Required action »
The entries below are to be written out again without alteration.

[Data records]
........

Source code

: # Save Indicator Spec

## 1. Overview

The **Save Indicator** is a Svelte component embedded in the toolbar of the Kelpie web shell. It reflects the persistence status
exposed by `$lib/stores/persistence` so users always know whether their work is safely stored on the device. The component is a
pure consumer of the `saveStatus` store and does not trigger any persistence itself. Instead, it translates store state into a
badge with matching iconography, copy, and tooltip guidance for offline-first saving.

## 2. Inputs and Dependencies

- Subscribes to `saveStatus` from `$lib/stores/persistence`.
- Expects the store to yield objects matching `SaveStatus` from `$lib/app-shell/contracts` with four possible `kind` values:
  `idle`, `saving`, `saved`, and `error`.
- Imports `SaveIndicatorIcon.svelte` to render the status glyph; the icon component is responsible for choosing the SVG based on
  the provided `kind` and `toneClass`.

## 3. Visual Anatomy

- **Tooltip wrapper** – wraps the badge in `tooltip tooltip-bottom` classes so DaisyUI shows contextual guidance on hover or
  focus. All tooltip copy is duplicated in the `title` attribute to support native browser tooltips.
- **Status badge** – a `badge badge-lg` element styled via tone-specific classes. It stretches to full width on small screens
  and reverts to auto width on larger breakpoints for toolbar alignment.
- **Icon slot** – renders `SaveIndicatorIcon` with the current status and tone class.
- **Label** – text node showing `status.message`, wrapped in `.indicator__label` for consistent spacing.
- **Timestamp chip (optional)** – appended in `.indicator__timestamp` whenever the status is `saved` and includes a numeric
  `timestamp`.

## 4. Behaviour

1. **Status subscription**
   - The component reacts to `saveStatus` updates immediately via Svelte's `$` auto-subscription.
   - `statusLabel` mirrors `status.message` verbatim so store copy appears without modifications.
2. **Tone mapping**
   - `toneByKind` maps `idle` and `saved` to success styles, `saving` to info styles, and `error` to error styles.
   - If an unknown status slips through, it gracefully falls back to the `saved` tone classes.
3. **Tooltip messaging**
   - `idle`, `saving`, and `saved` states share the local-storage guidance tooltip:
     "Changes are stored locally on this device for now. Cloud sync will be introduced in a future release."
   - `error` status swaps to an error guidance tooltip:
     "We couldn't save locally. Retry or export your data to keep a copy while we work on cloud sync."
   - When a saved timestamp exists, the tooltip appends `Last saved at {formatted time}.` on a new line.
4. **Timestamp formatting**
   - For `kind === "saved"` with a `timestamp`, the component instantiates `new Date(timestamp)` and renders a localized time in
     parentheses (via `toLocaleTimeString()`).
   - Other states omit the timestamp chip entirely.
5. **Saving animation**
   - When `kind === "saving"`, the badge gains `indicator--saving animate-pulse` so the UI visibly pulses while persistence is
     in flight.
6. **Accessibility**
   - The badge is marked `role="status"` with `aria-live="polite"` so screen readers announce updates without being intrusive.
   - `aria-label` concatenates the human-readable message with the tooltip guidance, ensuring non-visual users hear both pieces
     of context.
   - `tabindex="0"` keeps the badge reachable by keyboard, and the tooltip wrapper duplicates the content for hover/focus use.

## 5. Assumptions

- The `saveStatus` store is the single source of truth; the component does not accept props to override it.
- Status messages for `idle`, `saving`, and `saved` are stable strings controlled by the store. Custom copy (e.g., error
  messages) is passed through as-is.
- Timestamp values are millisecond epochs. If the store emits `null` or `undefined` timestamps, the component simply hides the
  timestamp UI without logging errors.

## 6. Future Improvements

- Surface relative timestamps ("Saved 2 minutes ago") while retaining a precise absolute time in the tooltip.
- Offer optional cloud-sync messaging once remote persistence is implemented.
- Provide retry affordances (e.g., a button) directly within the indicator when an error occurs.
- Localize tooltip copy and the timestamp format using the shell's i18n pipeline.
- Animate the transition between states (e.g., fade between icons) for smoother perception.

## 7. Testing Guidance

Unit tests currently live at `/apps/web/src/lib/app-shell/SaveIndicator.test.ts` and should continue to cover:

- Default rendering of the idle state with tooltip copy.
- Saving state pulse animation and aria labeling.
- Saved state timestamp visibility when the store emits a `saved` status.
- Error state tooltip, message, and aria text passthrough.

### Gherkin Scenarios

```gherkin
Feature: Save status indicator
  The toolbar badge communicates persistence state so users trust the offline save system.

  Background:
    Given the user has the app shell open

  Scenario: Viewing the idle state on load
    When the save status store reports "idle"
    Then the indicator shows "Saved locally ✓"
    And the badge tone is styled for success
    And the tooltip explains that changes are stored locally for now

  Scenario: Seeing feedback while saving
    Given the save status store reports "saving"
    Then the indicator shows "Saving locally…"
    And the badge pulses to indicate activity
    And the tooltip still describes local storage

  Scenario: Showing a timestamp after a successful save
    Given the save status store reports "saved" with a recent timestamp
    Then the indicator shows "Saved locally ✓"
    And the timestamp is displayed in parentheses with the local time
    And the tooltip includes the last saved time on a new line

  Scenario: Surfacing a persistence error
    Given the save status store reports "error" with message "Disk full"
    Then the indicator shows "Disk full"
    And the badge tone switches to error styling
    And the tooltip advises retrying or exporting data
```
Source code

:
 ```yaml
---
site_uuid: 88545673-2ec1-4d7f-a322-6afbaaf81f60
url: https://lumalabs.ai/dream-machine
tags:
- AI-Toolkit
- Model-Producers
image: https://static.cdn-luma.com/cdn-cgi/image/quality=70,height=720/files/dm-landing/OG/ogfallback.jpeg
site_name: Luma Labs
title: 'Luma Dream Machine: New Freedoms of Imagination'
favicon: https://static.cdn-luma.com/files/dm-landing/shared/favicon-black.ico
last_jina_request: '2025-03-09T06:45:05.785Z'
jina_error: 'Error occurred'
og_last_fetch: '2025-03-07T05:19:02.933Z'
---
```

........

Response to this exercise »
Source code

: # Save Indicator Spec

## 1. Overview

The **Save Indicator** is a Svelte component embedded in the toolbar of the Kelpie web shell. It reflects the persistence status
exposed by `$lib/stores/persistence` so users always know whether their work is safely stored on the device. The component is a
pure consumer of the `saveStatus` store and does not trigger any persistence itself. Instead, it translates store state into a
badge with matching iconography, copy, and tooltip guidance for offline-first saving.

## 2. Inputs and Dependencies

- Subscribes to `saveStatus` from `$lib/stores/persistence`.
- Expects the store to yield objects matching `SaveStatus` from `$lib/app-shell/contracts` with four possible `kind` values:
  `idle`, `saving`, `saved`, and `error`.
- Imports `SaveIndicatorIcon.svelte` to render the status glyph; the icon component is responsible for choosing the SVG based on
  the provided `kind` and `toneClass`.

## 3. Visual Anatomy

- **Tooltip wrapper** – wraps the badge in `tooltip tooltip-bottom` classes so DaisyUI shows contextual guidance on hover or
  focus. All tooltip copy is duplicated in the `title` attribute to support native browser tooltips.
- **Status badge** – a `badge badge-lg` element styled via tone-specific classes. It stretches to full width on small screens
  and reverts to auto width on larger breakpoints for toolbar alignment.
- **Icon slot** – renders `SaveIndicatorIcon` with the current status and tone class.
- **Label** – text node showing `status.message`, wrapped in `.indicator__label` for consistent spacing.
- **Timestamp chip (optional)** – appended in `.indicator__timestamp` whenever the status is `saved` and includes a numeric
  `timestamp`.

## 4. Behaviour

1. **Status subscription**
   - The component reacts to `saveStatus` updates immediately via Svelte's `$` auto-subscription.
   - `statusLabel` mirrors `status.message` verbatim so store copy appears without modifications.
2. **Tone mapping**
   - `toneByKind` maps `idle` and `saved` to success styles, `saving` to info styles, and `error` to error styles.
   - If an unknown status slips through, it gracefully falls back to the `saved` tone classes.
3. **Tooltip messaging**
   - `idle`, `saving`, and `saved` states share the local-storage guidance tooltip:
     "Changes are stored locally on this device for now. Cloud sync will be introduced in a future release."
   - `error` status swaps to an error guidance tooltip:
     "We couldn't save locally. Retry or export your data to keep a copy while we work on cloud sync."
   - When a saved timestamp exists, the tooltip appends `Last saved at {formatted time}.` on a new line.
4. **Timestamp formatting**
   - For `kind === "saved"` with a `timestamp`, the component instantiates `new Date(timestamp)` and renders a localized time in
     parentheses (via `toLocaleTimeString()`).
   - Other states omit the timestamp chip entirely.
5. **Saving animation**
   - When `kind === "saving"`, the badge gains `indicator--saving animate-pulse` so the UI visibly pulses while persistence is
     in flight.
6. **Accessibility**
   - The badge is marked `role="status"` with `aria-live="polite"` so screen readers announce updates without being intrusive.
   - `aria-label` concatenates the human-readable message with the tooltip guidance, ensuring non-visual users hear both pieces
     of context.
   - `tabindex="0"` keeps the badge reachable by keyboard, and the tooltip wrapper duplicates the content for hover/focus use.

## 5. Assumptions

- The `saveStatus` store is the single source of truth; the component does not accept props to override it.
- Status messages for `idle`, `saving`, and `saved` are stable strings controlled by the store. Custom copy (e.g., error
  messages) is passed through as-is.
- Timestamp values are millisecond epochs. If the store emits `null` or `undefined` timestamps, the component simply hides the
  timestamp UI without logging errors.

## 6. Future Improvements

- Surface relative timestamps ("Saved 2 minutes ago") while retaining a precise absolute time in the tooltip.
- Offer optional cloud-sync messaging once remote persistence is implemented.
- Provide retry affordances (e.g., a button) directly within the indicator when an error occurs.
- Localize tooltip copy and the timestamp format using the shell's i18n pipeline.
- Animate the transition between states (e.g., fade between icons) for smoother perception.

## 7. Testing Guidance

Unit tests currently live at `/apps/web/src/lib/app-shell/SaveIndicator.test.ts` and should continue to cover:

- Default rendering of the idle state with tooltip copy.
- Saving state pulse animation and aria labeling.
- Saved state timestamp visibility when the store emits a `saved` status.
- Error state tooltip, message, and aria text passthrough.

### Gherkin Scenarios

```gherkin
Feature: Save status indicator
  The toolbar badge communicates persistence state so users trust the offline save system.

  Background:
    Given the user has the app shell open

  Scenario: Viewing the idle state on load
    When the save status store reports "idle"
    Then the indicator shows "Saved locally ✓"
    And the badge tone is styled for success
    And the tooltip explains that changes are stored locally for now

  Scenario: Seeing feedback while saving
    Given the save status store reports "saving"
    Then the indicator shows "Saving locally…"
    And the badge pulses to indicate activity
    And the tooltip still describes local storage

  Scenario: Showing a timestamp after a successful save
    Given the save status store reports "saved" with a recent timestamp
    Then the indicator shows "Saved locally ✓"
    And the timestamp is displayed in parentheses with the local time
    And the tooltip includes the last saved time on a new line

  Scenario: Surfacing a persistence error
    Given the save status store reports "error" with message "Disk full"
    Then the indicator shows "Disk full"
    And the badge tone switches to error styling
    And the tooltip advises retrying or exporting data
```
Source code

:
 ```yaml
---
site_uuid: 88545673-2ec1-4d7f-a322-6afbaaf81f60
url: https://lumalabs.ai/dream-machine
tags:
- AI-Toolkit
- Model-Producers
image: https://static.cdn-luma.com/cdn-cgi/image/quality=70,height=720/files/dm-landing/OG/ogfallback.jpeg
site_name: Luma Labs
title: 'Luma Dream Machine: New Freedoms of Imagination'
favicon: https://static.cdn-luma.com/files/dm-landing/shared/favicon-black.ico
last_jina_request: '2025-03-09T06:45:05.785Z'
jina_error: 'Error occurred'
og_last_fetch: '2025-03-07T05:19:02.933Z'
---
```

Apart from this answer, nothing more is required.